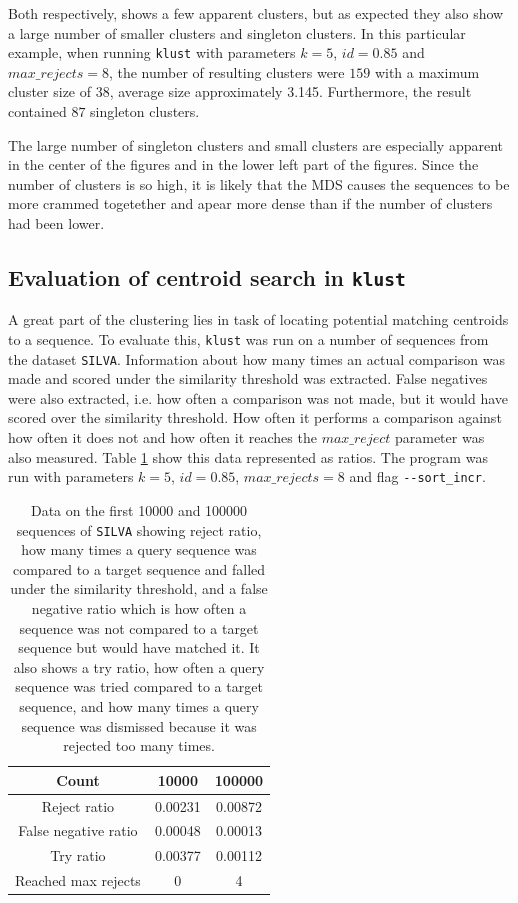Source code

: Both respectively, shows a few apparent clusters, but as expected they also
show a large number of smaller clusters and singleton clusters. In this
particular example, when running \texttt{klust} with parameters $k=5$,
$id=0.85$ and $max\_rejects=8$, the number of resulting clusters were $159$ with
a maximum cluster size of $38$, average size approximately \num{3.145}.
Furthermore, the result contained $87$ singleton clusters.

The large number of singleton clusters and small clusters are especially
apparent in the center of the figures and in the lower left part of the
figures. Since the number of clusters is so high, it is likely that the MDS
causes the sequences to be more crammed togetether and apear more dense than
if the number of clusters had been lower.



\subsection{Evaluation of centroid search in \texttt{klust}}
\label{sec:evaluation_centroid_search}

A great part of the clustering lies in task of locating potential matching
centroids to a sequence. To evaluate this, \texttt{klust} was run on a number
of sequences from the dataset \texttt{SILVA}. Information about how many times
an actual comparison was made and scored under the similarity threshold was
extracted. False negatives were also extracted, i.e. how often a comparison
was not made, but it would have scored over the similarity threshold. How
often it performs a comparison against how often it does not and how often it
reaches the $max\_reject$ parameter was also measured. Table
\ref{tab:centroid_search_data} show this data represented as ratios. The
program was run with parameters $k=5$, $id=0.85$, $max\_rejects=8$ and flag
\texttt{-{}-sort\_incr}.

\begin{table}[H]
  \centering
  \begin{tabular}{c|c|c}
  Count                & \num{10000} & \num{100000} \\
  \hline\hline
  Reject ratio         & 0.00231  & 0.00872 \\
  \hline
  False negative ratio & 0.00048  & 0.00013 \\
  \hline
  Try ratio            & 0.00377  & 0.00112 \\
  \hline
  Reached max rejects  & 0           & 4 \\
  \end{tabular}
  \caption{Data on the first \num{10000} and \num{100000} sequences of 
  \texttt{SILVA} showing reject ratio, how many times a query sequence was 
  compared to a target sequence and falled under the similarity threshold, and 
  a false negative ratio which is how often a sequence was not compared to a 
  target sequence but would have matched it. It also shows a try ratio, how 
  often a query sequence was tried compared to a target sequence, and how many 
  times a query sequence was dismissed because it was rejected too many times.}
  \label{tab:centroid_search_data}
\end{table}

——————————

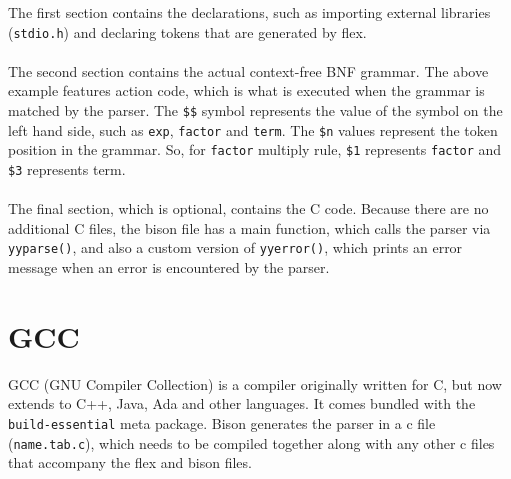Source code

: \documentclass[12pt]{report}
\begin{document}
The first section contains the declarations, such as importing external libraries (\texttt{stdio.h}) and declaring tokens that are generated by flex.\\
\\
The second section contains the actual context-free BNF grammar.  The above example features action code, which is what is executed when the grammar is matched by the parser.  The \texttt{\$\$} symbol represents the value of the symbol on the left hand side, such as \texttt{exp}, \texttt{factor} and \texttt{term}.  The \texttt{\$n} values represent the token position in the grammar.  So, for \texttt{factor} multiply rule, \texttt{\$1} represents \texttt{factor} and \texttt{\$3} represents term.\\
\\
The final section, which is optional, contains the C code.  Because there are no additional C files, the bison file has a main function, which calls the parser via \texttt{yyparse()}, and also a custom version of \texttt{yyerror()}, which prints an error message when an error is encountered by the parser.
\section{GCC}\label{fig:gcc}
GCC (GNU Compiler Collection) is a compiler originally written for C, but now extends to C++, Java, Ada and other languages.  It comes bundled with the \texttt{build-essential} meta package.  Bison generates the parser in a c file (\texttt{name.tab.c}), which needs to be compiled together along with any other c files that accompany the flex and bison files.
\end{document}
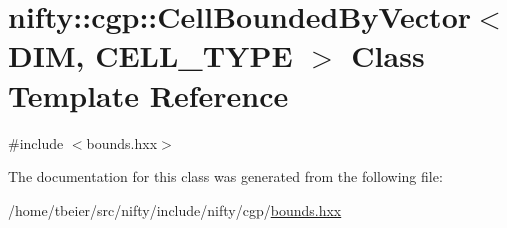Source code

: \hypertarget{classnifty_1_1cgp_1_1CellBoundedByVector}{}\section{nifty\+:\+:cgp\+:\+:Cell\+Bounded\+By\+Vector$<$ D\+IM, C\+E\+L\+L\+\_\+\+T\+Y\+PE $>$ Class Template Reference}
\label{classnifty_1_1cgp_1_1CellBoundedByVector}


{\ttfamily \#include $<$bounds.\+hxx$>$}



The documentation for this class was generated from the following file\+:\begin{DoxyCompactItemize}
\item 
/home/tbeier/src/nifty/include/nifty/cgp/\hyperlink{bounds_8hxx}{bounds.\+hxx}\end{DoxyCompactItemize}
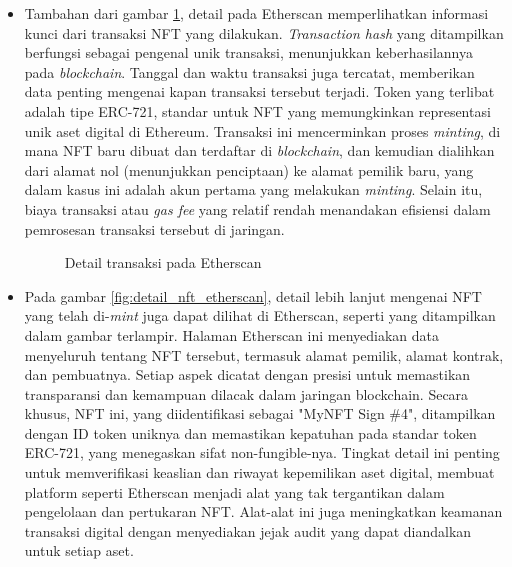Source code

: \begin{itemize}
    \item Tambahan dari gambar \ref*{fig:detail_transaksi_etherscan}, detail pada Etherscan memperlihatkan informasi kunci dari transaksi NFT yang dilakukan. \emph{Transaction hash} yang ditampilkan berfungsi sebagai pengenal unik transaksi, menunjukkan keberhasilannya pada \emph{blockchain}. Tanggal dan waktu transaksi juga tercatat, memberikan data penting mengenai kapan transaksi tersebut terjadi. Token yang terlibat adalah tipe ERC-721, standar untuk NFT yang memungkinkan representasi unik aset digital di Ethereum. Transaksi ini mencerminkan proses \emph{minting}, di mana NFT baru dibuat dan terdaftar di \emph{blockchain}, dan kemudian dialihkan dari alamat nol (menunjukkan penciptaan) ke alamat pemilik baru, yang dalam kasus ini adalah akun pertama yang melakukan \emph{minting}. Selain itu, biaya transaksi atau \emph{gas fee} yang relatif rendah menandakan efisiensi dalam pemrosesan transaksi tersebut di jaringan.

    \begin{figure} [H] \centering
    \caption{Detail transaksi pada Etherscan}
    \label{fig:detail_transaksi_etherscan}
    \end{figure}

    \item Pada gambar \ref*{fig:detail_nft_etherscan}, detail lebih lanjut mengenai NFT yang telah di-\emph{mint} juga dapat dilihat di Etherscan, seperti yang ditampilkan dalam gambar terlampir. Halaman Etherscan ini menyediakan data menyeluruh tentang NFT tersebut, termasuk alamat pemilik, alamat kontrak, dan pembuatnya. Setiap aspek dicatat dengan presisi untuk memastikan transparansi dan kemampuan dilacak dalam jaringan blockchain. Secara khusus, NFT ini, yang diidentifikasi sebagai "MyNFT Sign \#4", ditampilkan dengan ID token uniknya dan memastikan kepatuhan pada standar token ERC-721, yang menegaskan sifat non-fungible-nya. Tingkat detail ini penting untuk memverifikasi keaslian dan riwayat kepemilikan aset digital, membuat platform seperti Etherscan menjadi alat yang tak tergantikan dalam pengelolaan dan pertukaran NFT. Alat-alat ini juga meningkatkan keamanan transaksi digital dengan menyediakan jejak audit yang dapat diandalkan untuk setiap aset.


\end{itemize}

——————————

▶ _PROBLEM DESCRIPTION_
Go through the listing above and list every line that has the word "include".

▶ _TASK OUTPUT_
{\ttfamily \#include $<$bounds.\+hxx$>$}
/home/tbeier/src/nifty/include/nifty/cgp/\hyperlink{bounds_8hxx}{bounds.\+hxx}\end{DoxyCompactItemize}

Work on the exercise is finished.